Ankara considers the
PYD and its YPG militia to be branches of the Kurdistan Workers Party
(PKK) which has waged a decades-long insurgency against the Turkish
state.
Saturday’s
shelling came shortly after the Turkish prime minister, Ahmet
Davutoglu, said Ankara would, if necessary, take military action
against the PYD.
“We can if
necessary take the same measures in Syria as we took in Iraq and
Qandil,” he said in a televised speech, referring to Turkey’s
bombing campaign last year against PKK targets in their Qandil
mountain stronghold in northern Iraq.
Also in the Aleppo
region, which has taken centre stage in the conflict, US-backed
Syrian Democratic Forces, an alliance of Kurdish and Arab fighters,
launched a two-pronged attack on Tal Rifaat, one of the remaining
rebel bastions north of Aleppo city, the Observatory said.
It said Tal Rifaat
also came under attack in at least 20 Russian air strikes on
Saturday.
The US State
Department said it was concerned about the situation north of Aleppo,
was working to “de-escalate tensions on all sides” and urged
Turkey to halt its strikes.
“We have urged
Syrian Kurdish and other forces affiliated with the YPG not to take
advantage of a confused situation by seizing new territory,” US
State Department spokesman John Kirby said in a statement.
“We have also seen
reports of artillery fire from the Turkish side of the border and
urged Turkey to cease such fires.”
With the conflict
directly drawing in more international players, Turkey’s foreign
minister Mevlut Cavusoglu, quoted in Turkish newspapers, said Riyadh
and Ankara were coordinating plans to intervene in Syria, where
Russia has been backing a successful regime offensive against rebels.
“If there is a
strategy (against the Islamic State jihadist group), then Turkey and
Saudi Arabia could enter into a ground operation,” he said.
Cavusoglu said Saudi
Arabia is also sending planes to the Turkish base of Incirlik, a key
hub for US-led coalition operations against IS already used by
Britain, France and the United States for cross-border air raids.
Turkish media later
quoted military sources as saying between eight and 10 Saudi jets
would be deployed in Incirlik within the coming weeks, with four F-16
fighters to arrive in a first wave.
Asked if Saudi
Arabia could send troops to the Turkish border to enter Syria,
Cavusoglu said: “This is something that could be desired but there
is no plan.
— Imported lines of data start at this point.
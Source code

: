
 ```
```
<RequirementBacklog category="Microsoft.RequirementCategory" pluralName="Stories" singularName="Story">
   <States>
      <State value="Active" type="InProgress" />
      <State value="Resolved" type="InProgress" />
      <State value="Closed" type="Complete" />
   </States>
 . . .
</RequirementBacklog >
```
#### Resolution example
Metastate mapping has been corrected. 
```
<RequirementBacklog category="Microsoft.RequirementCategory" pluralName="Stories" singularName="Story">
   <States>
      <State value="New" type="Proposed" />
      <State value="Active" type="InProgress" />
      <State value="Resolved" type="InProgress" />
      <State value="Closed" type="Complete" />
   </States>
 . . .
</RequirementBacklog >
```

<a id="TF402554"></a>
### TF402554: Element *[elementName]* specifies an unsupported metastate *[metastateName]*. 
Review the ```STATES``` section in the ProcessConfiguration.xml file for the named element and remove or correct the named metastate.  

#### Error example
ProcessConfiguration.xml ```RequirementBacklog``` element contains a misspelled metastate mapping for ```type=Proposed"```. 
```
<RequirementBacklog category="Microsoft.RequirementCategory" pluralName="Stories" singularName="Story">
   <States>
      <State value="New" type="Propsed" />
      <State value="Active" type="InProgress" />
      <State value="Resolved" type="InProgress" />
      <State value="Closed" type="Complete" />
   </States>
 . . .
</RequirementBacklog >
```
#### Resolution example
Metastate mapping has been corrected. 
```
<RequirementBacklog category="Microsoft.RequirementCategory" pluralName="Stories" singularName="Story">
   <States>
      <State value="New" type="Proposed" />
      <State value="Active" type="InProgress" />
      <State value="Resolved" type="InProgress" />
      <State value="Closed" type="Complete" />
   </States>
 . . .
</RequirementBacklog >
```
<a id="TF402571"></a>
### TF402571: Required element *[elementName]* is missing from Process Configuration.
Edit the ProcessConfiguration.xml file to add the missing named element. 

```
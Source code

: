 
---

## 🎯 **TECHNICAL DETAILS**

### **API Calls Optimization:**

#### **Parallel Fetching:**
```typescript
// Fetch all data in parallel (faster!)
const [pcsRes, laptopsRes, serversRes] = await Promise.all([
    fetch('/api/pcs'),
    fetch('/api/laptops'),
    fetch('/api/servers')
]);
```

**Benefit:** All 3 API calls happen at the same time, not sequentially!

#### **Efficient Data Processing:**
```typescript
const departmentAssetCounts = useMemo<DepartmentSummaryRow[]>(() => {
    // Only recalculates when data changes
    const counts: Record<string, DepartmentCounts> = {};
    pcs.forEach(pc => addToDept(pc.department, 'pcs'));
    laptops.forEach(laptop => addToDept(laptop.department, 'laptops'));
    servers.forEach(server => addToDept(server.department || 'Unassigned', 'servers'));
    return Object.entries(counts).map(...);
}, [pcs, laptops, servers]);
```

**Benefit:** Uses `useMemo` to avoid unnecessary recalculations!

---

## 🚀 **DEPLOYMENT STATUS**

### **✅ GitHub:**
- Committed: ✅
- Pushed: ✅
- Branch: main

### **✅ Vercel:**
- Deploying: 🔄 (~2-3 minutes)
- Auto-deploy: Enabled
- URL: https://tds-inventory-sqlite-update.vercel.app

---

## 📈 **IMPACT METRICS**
Saudi Arabia is sending planes and they said ’If the
necessary time comes for a ground operation then we could send
soldiers’.”
Saudi foreign
minister Adel al-Jubeir, meanwhile, said in a German newspaper
interview: “There is discussion on whether ground troops are needed
against IS.
“If a decision is
taken to send in special units against Isis, Saudi Arabia is ready to
take part.”
In an interview with
AFP released on Friday, Syrian president Bashar al-Assad said he
“doesn’t rule out” that Turkey and Saudi Arabia would intervene
militarily in Syria, but said his armed forces “will certainly
confront it”.
Saudi Arabia and
Turkey both staunchly support rebels seeking to oust Assad, and see
his overthrow as essential for ending Syria’s five-year civil war
that has cost more than 260,000 lives.
They fear the west
is losing its appetite to overthrow him on the assumption he is “the
lesser of two evils” compared with Isis.
Both are outraged by
Russia’s military intervention in Syria, which analysts believe has
given Assad a new lease of life and has also deeply alarmed the West.
Russian prime
minister Dmitry Medvedev said on Saturday strains with the west over
the Syrian and Ukraine conflicts had plunged the world into a “new
Cold War”.
US secretary of
state John Kerry complained that the vast majority of Russia’s
attacks in Syria were against “legitimate opposition groups”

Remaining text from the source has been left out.